• **Data excerpts**:
|---|
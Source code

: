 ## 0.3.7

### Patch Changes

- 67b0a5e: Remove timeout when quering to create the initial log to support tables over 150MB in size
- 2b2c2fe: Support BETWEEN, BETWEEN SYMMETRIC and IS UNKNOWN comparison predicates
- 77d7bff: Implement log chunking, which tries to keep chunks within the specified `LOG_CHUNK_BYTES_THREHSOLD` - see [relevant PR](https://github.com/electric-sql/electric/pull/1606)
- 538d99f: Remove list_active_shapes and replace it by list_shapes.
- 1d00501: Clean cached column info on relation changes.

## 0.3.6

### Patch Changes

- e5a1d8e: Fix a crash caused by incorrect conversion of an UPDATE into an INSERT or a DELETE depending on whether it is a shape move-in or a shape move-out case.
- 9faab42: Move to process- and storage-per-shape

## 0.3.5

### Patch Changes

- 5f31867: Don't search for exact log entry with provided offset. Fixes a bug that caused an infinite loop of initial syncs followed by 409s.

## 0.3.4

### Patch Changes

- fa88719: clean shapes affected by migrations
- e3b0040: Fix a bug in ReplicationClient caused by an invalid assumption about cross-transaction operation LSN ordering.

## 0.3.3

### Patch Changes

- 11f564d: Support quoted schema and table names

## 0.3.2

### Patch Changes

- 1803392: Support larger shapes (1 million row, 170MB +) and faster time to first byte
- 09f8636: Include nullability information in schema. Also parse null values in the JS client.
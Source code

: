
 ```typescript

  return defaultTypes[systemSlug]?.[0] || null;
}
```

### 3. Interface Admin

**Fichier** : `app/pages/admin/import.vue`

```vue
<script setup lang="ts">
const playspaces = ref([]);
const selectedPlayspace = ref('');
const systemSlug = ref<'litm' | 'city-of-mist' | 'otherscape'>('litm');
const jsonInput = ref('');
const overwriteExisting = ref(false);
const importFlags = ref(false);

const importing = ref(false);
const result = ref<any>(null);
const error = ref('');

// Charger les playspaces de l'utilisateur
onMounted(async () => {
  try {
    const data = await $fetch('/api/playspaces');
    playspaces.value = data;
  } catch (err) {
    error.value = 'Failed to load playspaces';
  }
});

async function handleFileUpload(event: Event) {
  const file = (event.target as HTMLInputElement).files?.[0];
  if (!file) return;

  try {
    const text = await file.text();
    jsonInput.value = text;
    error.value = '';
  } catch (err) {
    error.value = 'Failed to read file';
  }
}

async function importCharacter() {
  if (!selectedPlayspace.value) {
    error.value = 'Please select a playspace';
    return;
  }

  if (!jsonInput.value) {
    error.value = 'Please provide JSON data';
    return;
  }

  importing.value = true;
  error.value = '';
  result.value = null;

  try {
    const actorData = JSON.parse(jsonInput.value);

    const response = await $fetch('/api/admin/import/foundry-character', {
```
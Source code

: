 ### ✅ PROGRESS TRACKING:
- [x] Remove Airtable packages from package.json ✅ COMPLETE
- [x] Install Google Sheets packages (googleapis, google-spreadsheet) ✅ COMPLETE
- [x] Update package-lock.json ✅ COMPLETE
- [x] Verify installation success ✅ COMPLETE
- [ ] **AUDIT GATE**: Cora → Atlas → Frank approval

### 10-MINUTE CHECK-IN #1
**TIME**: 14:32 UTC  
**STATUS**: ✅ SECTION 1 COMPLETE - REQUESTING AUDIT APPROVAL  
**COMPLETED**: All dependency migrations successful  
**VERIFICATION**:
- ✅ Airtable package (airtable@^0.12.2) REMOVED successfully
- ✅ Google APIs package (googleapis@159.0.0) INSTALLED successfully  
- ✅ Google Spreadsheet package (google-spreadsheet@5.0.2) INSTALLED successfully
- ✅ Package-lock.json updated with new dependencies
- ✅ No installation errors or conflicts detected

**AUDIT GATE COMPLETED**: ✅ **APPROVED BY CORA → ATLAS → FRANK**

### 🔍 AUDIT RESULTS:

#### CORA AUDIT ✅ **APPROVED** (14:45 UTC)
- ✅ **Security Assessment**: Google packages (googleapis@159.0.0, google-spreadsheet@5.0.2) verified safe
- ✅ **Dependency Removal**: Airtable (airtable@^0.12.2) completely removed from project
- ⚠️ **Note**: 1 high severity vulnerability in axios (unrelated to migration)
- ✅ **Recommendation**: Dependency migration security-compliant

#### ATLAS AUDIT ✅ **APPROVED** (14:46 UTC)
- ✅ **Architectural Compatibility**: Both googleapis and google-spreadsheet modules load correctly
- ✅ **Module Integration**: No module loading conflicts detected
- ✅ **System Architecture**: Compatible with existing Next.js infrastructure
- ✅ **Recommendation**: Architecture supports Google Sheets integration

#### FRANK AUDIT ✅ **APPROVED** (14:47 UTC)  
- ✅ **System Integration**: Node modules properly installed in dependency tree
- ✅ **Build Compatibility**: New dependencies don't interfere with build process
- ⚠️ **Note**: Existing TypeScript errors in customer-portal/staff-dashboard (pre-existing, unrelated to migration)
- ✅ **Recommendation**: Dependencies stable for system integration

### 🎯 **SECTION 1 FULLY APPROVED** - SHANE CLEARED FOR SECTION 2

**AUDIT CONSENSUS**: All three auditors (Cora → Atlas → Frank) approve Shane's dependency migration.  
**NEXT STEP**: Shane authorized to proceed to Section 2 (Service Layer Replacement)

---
|---|
• **Exercise details**: From the entries above, extract only the lines running from the one containing "- ✅ **Architectural" through the one containing "- ✅ **System Architecture**: Compatible", inclusive.

• **Finished task**:
- ✅ **Architectural Compatibility**: Both googleapis and google-spreadsheet modules load correctly
- ✅ **Module Integration**: No module loading conflicts detected
- ✅ **System Architecture**: Compatible with existing Next.js infrastructure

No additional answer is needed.